Abstract
The treatment of metastatic breast cancer remained a challenge despite the recent breakthrough in the immunotherapy regimens. Here, we addressed the multidimensional immunophenotyping of 4T1 metastatic breast cancer by the state-of-the-art single cell mass cytometry (CyTOF). We determined the dose and time dependent cytotoxicity of cisplatin on 4T1 cells by the xCelligence real-time electronic sensing assay. Cisplatin treatment reduced tumor growth, number of lung metastasis, and the splenomegaly of 4T1 tumor bearing mice. We showed that cisplatin inhibited the tumor stroma formation, the polarization of carcinoma-associated fibroblasts by the diminished proteolytic activity of fibroblast activating protein. The CyTOF analysis revealed the emergence of CD11b+/Gr-1+/CD44+ or CD11b+/Gr-1+/IL-17A+ myeloid-derived suppressor cells (MDSCs) and the absence of B220+ or CD62L+ B-cells, the CD62L+/CD4+ and CD62L+/CD8+ T-cells in the spleen of advanced cancer. We could show the immunomodulatory effect of cisplatin via the suppression of splenic MDSCs and via the promotion of peripheral IFN-γ+ myeloid cells. Our data could support the use of low dose chemotherapy with cisplatin as an immunomodulatory agent for metastatic triple negative breast cancer.
Highlights
The role of the tumor microenvironment, the interaction of cancer cells with the extracellular matrix, endothelial cells, cancer-associated fibroblasts, and leukocytes in the tumor stroma have been increasingly considered as a milestone in cancer development, especially in the last decade [1,2]
We have previously reviewed how cancer-related chronic inflammation can lead to the generation of immature myeloid-derived suppressor cells (MDSCs) and to the alternative polarization of tumor-associated macrophages (TAMs) [12], which manifests autonomously in the 4T1 breast cancer model [13,14]

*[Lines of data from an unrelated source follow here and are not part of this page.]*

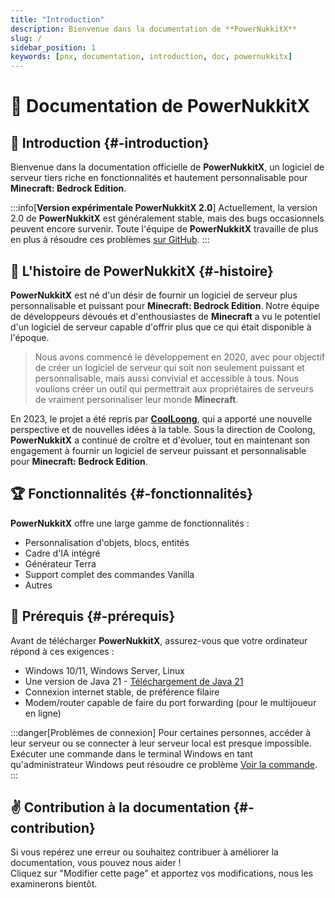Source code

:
 ```yaml
---
title: "Introduction"
description: Bienvenue dans la documentation de **PowerNukkitX**
slug: /
sidebar_position: 1
keywords: [pnx, documentation, introduction, doc, powernukkitx]
---
```


# 🚀 Documentation de **PowerNukkitX**

## 📕 Introduction {#-introduction}

Bienvenue dans la documentation officielle de **PowerNukkitX**, un logiciel de serveur tiers riche en fonctionnalités et hautement personnalisable pour **Minecraft: Bedrock Edition**.

:::info[**Version expérimentale PowerNukkitX 2.0**]
Actuellement, la version 2.0 de **PowerNukkitX** est généralement stable, mais des bugs occasionnels peuvent encore survenir. Toute l'équipe de **PowerNukkitX** travaille de plus en plus à résoudre ces problèmes [sur GitHub](https://github.com/PowerNukkitX/PowerNukkitX/issues/new/choose).
:::

## 📕 L'histoire de **PowerNukkitX** {#-histoire}

**PowerNukkitX** est né d'un désir de fournir un logiciel de serveur plus personnalisable et puissant pour **Minecraft: Bedrock Edition**. Notre équipe de développeurs dévoués et d'enthousiastes de **Minecraft** a vu le potentiel d'un logiciel de serveur capable d'offrir plus que ce qui était disponible à l'époque.

> Nous avons commencé le développement en 2020, avec pour objectif de créer un logiciel de serveur qui soit non seulement puissant et personnalisable, mais aussi convivial et accessible à tous. Nous voulions créer un outil qui permettrait aux propriétaires de serveurs de vraiment personnaliser leur monde **Minecraft**.

En 2023, le projet a été repris par **[CoolLoong](https://github.com/CoolLoong)**, qui a apporté une nouvelle perspective et de nouvelles idées à la table. Sous la direction de Coolong, **PowerNukkitX** a continué de croître et d'évoluer, tout en maintenant son engagement à fournir un logiciel de serveur puissant et personnalisable pour **Minecraft: Bedrock Edition**.

## 🏆 Fonctionnalités {#-fonctionnalités}

**PowerNukkitX** offre une large gamme de fonctionnalités :

* Personnalisation d'objets, blocs, entités
* Cadre d'IA intégré
* Générateur Terra
* Support complet des commandes Vanilla
* Autres

## 🌳 Prérequis {#-prérequis}

Avant de télécharger **PowerNukkitX**, assurez-vous que votre ordinateur répond à ces exigences :

* Windows 10/11, Windows Server, Linux
* Une version de Java 21 - [Téléchargement de Java 21](https://sdkman.io/jdks)
* Connexion internet stable, de préférence filaire
* Modem/router capable de faire du port forwarding (pour le multijoueur en ligne)

:::danger[Problèmes de connexion]
Pour certaines personnes, accéder à leur serveur ou se connecter à leur serveur local est presque impossible. Exécuter une commande dans le terminal Windows en tant qu'administrateur Windows peut résoudre ce problème [Voir la commande](tutorials/fix-connection-issues).
:::

## ✌️ Contribution à la documentation {#-contribution}

Si vous repérez une erreur ou souhaitez contribuer à améliorer la documentation, vous pouvez nous aider !<br/> Cliquez sur "Modifier cette page" et apportez vos modifications, nous les examinerons bientôt.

Our findings showed that cisplatin treatment reduced tumor growth, number of lung metastasis and the splenomegaly of 4T1 tumor bearing mice
Summary
The role of the tumor microenvironment, the interaction of cancer cells with the extracellular matrix, endothelial cells, cancer-associated fibroblasts, and leukocytes in the tumor stroma have been increasingly considered as a milestone in cancer development, especially in the last decade [1,2]. The 4T1 model is among the few murine triple negative breast cancer (TNBC) models that spontaneously metastasize to sites affected in human breast cancer (e.g., lung) in an immunocompetent host [7]. Orthotopic transplantation of 4T1 cells offers a relevant tumor model to study efficacy of drug candidates or immune therapy regimens [8]. We showed the tumor promoting effect of mesenchymal stem cell (cancer associated fibroblast)-derived galectin-1 in the 4T1 model [9], and later on we screened an anti-cancer compound library of imidazo[1-2-b]pyrazole-7-carboxamides in both two- and three-dimensional cell cultures of 4T1 cells [10,11]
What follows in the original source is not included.